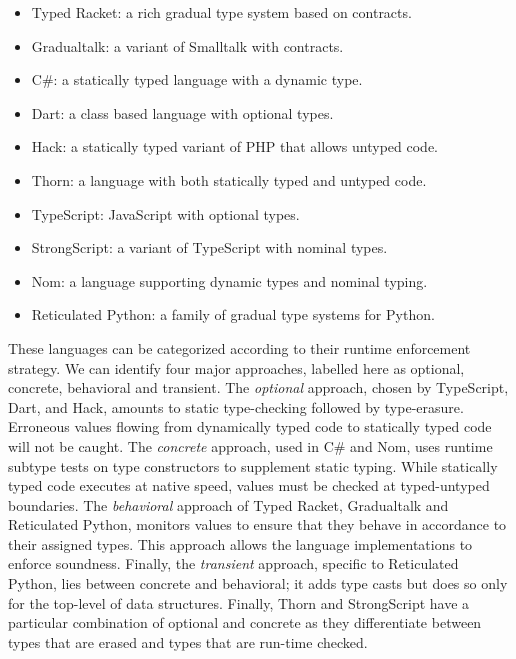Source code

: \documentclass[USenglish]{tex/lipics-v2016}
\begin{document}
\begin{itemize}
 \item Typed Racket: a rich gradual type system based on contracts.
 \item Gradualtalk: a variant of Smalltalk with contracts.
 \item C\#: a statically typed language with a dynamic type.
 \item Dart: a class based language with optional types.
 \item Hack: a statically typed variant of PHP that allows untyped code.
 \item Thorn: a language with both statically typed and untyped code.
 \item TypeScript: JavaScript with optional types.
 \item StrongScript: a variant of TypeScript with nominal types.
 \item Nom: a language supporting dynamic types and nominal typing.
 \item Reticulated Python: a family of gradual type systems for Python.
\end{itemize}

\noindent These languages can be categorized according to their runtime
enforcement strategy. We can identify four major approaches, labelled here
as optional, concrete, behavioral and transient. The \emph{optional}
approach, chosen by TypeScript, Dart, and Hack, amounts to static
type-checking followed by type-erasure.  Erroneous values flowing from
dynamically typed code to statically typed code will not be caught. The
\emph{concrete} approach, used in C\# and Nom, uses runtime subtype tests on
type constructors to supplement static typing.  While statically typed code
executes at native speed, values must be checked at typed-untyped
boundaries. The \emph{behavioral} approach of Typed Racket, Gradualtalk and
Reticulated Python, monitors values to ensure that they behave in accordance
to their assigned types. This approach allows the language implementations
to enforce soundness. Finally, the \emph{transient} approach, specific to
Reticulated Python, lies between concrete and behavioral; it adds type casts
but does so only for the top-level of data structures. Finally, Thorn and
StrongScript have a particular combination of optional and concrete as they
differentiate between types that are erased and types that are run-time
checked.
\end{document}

* * *

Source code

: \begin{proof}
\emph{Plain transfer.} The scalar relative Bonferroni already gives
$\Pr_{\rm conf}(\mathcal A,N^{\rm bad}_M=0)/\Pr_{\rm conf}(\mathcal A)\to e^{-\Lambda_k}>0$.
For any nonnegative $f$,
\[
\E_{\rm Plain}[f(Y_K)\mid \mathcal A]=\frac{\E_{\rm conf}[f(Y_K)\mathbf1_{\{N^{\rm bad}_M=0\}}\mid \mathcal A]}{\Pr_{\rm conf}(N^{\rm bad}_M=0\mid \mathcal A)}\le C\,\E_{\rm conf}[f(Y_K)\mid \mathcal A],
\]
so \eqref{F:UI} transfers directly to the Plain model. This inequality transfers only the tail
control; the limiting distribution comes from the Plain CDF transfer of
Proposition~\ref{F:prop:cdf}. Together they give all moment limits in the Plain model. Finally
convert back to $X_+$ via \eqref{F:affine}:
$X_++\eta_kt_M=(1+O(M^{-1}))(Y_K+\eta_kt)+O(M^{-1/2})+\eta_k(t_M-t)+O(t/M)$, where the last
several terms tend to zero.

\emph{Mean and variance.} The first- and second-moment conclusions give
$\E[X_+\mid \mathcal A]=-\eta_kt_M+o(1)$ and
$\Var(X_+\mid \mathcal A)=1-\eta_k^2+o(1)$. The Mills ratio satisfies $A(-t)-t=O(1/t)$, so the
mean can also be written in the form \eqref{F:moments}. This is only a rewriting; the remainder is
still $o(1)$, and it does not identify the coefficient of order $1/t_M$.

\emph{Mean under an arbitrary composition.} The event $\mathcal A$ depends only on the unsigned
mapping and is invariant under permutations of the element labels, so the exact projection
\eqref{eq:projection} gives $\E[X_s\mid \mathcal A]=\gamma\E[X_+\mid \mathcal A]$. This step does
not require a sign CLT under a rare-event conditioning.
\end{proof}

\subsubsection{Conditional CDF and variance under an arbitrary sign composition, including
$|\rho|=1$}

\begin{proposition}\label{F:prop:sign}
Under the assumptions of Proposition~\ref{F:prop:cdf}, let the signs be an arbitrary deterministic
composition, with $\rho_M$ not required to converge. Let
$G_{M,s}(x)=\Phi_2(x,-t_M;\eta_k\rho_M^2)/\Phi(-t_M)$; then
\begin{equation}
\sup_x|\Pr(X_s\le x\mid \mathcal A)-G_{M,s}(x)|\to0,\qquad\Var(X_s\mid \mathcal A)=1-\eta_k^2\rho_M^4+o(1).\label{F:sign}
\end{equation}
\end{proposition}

* * *

(Work order):
Could you filter the entries above for lines holding the string "Reticulated" and copy them?

(Expected output):
 \item Reticulated Python: a family of gradual type systems for Python.
Reticulated Python, monitors values to ensure that they behave in accordance
Reticulated Python, lies between concrete and behavioral; it adds type casts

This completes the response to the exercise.